Nazif Topçuoğlu, Piano Trio

​Bunun gibi, Leppala'nın kadınları da kendini sizden sakındığı oranda gösterir bir samimiyet naklediyor. Maharet, bu kadınların size bıraktıkları görsel yap bozla oynayıp oynamamayı 'göze almanızda' gizleniyor. Dahası, bu oyunun, öyle illa koyu cinsel içerikli olması da gerekmiyor. Bir insanı sahiden anlamak gibi, bu fotoğrafların her birini 'an'lamak da müthiş bir tatmin duygusu armağan edebiliyor.

​Leica'daki son sergi, kendinizden göz göre göre geçmeye kesinlikle değiyor. Ha, bir de, bu imgelerin refakatinde, kafanız hakikaten güzel iken neler göreceğiniz, artık beni değil, tümüyle, eğriden, doğrudan sizi ilgilendiriyor.

​Gülümseyin derim. Artık onlar sizi çekiyor.

Anni Leppälä, Mantlepiece with two sticks

ANNİ LEPPALA KİMDİR?

Anni Leppälä 1981 yılında Finlandiya’da doğdu. Finlandiya’daki Turku Üniversitesi Uygulamalı Bilimler Fakültesi Sanat Akademisi ve ardından Helsinki Sanat ve Tasarım Üniversitesi Fotoğraf Bölümü’nde lisans ve yüksek lisans eğitimi aldı. 2006 yılından bu yana Tokyo Metropolitan Museum of Photography (Japonya, 2006), Kunstmuseum Wolfsburg (Almanya, 2009), Museo Thyssen-Bornemisza (İspanya, 2011), Les Rencontres d’Arles (Fransa, 2012) ve Scandinavia House (ABD, 2013) gibi uluslararası kurumlarda karma sergilere katıldı. Leppälä’nın son dönem bireysel sergi açtığı yerler arasında Kunstverein Schwäbisch Hall (Almanya, 2017), Le Centre d´art GwinZegal (Fransa, 2016), Ghent Photo Festival - St Peter’s Abbey (Belçika, 2015), Turku Art Museum (Finlandiya, 2014), Galerie Les Filles du Calvaire (Fransa, 2014), Purdy Hicks Gallery (İngiltere, 2014), Gallery Taik Persons (Almanya, 2016), AMA Gallery (Finlandiya, 2013), Barbara Gross Galerie (Almanya, 2011) ve Gallery TH13 (İsviçre, 2011) yer alıyor. 2010 yılında “Finnish Young Artist of the Year” (Yılın Genç Sanatçısı Ödülü, Finlandiya) ödülünü kazanan Leppälä’nın, Finlandiya’daki Tampere Art Museum’da ilk kapsamlı kişisel sergisi gerçekleşti ve fotoğraf kitabı yayımlandı. Sanatçının eserleri Finnish Museum of Photography, Kiasma Museum of Contemporary Art, EMMA - Espoo Museum of Modern Art, Deutsche Bank, Teutloff Photo ve Fondation d’entreprise Hermès koleksiyonlarında yer alıyor.
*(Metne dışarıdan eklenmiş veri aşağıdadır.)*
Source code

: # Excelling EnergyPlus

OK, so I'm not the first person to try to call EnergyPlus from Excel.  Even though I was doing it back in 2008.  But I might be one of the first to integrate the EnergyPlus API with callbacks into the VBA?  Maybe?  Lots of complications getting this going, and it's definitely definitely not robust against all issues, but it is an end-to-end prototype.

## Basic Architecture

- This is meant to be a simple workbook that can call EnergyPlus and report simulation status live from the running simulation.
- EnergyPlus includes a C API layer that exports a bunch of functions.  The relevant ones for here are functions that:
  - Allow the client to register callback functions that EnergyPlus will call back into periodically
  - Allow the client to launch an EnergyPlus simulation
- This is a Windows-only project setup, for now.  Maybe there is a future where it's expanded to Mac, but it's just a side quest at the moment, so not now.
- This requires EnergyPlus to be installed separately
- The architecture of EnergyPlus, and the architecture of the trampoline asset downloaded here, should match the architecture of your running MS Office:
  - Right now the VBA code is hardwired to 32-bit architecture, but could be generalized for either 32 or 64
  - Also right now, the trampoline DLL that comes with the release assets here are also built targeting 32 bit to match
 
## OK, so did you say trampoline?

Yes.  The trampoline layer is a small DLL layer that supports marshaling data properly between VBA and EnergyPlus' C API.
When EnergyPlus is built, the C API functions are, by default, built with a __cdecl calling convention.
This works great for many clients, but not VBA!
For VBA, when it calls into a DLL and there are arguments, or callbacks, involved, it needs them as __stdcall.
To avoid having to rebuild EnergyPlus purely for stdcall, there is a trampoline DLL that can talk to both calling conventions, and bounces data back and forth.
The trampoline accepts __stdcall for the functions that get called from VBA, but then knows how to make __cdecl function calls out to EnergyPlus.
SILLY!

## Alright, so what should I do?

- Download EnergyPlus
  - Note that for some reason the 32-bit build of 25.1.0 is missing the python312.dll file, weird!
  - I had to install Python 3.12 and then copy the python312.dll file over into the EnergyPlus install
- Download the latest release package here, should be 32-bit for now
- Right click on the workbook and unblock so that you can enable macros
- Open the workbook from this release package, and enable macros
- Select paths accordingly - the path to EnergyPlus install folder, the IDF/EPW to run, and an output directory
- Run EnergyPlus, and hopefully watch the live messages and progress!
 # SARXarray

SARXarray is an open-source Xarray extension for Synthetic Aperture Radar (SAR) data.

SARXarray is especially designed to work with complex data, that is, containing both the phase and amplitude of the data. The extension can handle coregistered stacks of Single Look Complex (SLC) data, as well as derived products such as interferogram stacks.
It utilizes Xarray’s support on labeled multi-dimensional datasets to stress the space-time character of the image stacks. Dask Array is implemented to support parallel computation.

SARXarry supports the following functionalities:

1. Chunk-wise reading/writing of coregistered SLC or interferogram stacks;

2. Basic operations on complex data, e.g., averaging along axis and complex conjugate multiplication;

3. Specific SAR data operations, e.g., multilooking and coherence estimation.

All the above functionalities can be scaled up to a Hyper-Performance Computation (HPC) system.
Leppälä Helsinki’de çalışmalarını sürdürüyor.

Anni Leppälä, Small Forest

NAZİF TOPÇUOĞLU KİMDİR?

1953 yılında Türkiye’de doğan Nazif Topçuoğlu, 1978 yılında ODTÜ Mimarlık Bölümü’nde bitirdiği yüksek lisansın ardından, 1981 yılında Institute of Design, Chicago, Fotoğraf Bölümü’nde ikinci yüksek lisansını tamamladı. Türkiye’ye döndükten sonra Pamukbank Fotoğraf Galerisi’nde danışmanlık yapan Topçuoğlu, aynı zamanda üniversitelerde ders verdi. Reklam fotoğrafları çekti, 1990’ların sonunda ise sanatsal çalışmalarına yoğunlaştı. Galeri Nev – İstanbul ve Ankara (1990, 2001, 2003, 2004, 2006, 2010, 2011, 2013), Kunst:raum - Sylt Quelle (Almanya, 2005), Flatland Gallery (Hollanda, 2006, 2008, 2009) ve Green Art Gallery’de (Dubai, 2009, 2010, 2012) kişisel sergileri gerçekleşti. Topçuoğlu ayrıca 50. Venedik Bienali Türkiye Pavyonu (2003), The ZKM / Center for Art and Media Karlsruhe - “Call Me Istanbul” (Almanya, 2004), Noorderlicht Photo Festival (Hollanda, 2007), Maison des Métallos (Fransa, 2009), Art Basel (Flatland Gallery, 2009), Cuadro Fine Art Gallery (Dubai, 2010), LTMH Gallery – “Istanbul Cool! What’s Happening in Contemporary Turkish Art Now” (ABD, 2010), Art Dubai (2012), Art Brussels (2013, 2014), Paris Photo (2005, 2006), Photo London (Flatland Gallery, 2007) ve Contemporary Istanbul (Galeri Nev, 2005 -2017) gibi yerli ve uluslararası sergilerde yer aldı. Fotoğraf tarihi ve eleştirisi üzerine yazıları Yapı Kredi Yayınları’ndan çıkan üç kitapta toplandı. Nazif Topçuoğlu’nun eserleri Boghossian Foundation (Belçika), Salsali Private Museum (Dubai), JPMorgan Chase Bank (ABD), Marion and Guy Naggar (İngiltere), Schürmann (Almanya), Sema and Barbaros Çağa (Türkiye), Fotocollectie Hoboken - Erasmus University Art Collection (Hollanda) ve Reflex Miniature Museum of Contemporary Art (Hollanda) gibi önemli koleksiyonlarda yer alıyor.